Required work »
Only one stretch of the data below should be repeated: the lines from the line containing "After adding each" through the line containing "With the first", inclusive, exactly as they are.

═════ Material for this exercise

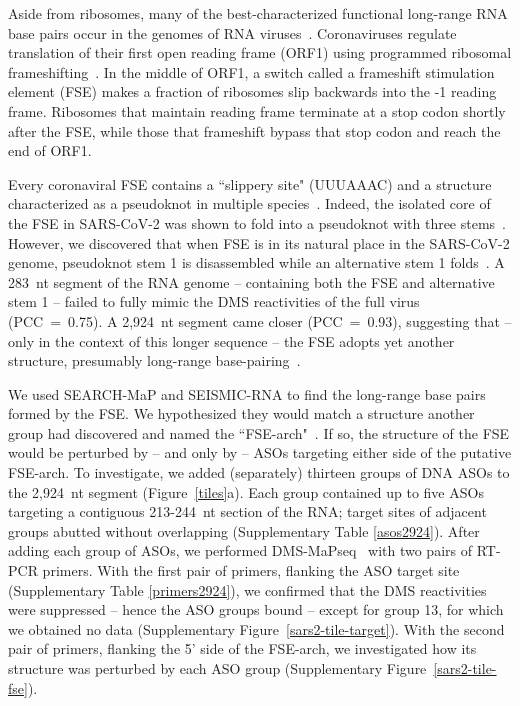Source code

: \documentclass[main.tex]{subfiles}
\begin{document}
Aside from ribosomes, many of the best-characterized functional long-range RNA base pairs occur in the genomes of RNA viruses~\cite{Nicholson2014}.
Coronaviruses regulate translation of their first open reading frame (ORF1) using programmed ribosomal frameshifting~\cite{Plant2008}.
In the middle of ORF1, a switch called a frameshift stimulation element (FSE) makes a fraction of ribosomes slip backwards into the -1 reading frame.
Ribosomes that maintain reading frame terminate at a stop codon shortly after the FSE, while those that frameshift bypass that stop codon and reach the end of ORF1.

Every coronaviral FSE contains a ``slippery site" (UUUAAAC) and a structure characterized as a pseudoknot in multiple species~\cite{Brierley1989,Herald1993,Plant2005b}.
Indeed, the isolated core of the FSE in SARS-CoV-2 was shown to fold into a pseudoknot with three stems~\cite{KZhang2021,Roman2021,Jones2022}.
However, we discovered that when FSE is in its natural place in the SARS-CoV-2 genome, pseudoknot stem 1 is disassembled while an alternative stem 1 folds~\cite{Lan2022}.
A 283~nt segment of the RNA genome -- containing both the FSE and alternative stem 1 -- failed to fully mimic the DMS reactivities of the full virus (PCC~=~0.75).
A 2,924~nt segment came closer (PCC~=~0.93), suggesting that -- only in the context of this longer sequence -- the FSE adopts yet another structure, presumably long-range base-pairing~\cite{Lan2022}.

We used SEARCH-MaP and SEISMIC-RNA to find the long-range base pairs formed by the FSE.
We hypothesized they would match a structure another group had discovered and named the ``FSE-arch"~\cite{Ziv2020}.
If so, the structure of the FSE would be perturbed by -- and only by -- ASOs targeting either side of the putative FSE-arch.
To investigate, we added (separately) thirteen groups of DNA ASOs to the 2,924~nt segment (Figure~\ref{tiles}a).
Each group contained up to five ASOs targeting a contiguous 213-244~nt section of the RNA; target sites of adjacent groups abutted without overlapping (Supplementary Table \ref{asos2924}).
After adding each group of ASOs, we performed DMS-MaPseq~\cite{Zubradt2016} with two pairs of RT-PCR primers.
With the first pair of primers, flanking the ASO target site (Supplementary Table \ref{primers2924}), we confirmed that the DMS reactivities were suppressed -- hence the ASO groups bound -- except for group 13, for which we obtained no data (Supplementary Figure~\ref{sars2-tile-target}).
With the second pair of primers, flanking the 5' side of the FSE-arch, we investigated how its structure was perturbed by each ASO group (Supplementary Figure~\ref{sars2-tile-fse}).
\end{document}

══════════

Result of the exercise »
After adding each group of ASOs, we performed DMS-MaPseq~\cite{Zubradt2016} with two pairs of RT-PCR primers.
With the first pair of primers, flanking the ASO target site (Supplementary Table \ref{primers2924}), we confirmed that the DMS reactivities were suppressed -- hence the ASO groups bound -- except for group 13, for which we obtained no data (Supplementary Figure~\ref{sars2-tile-target}).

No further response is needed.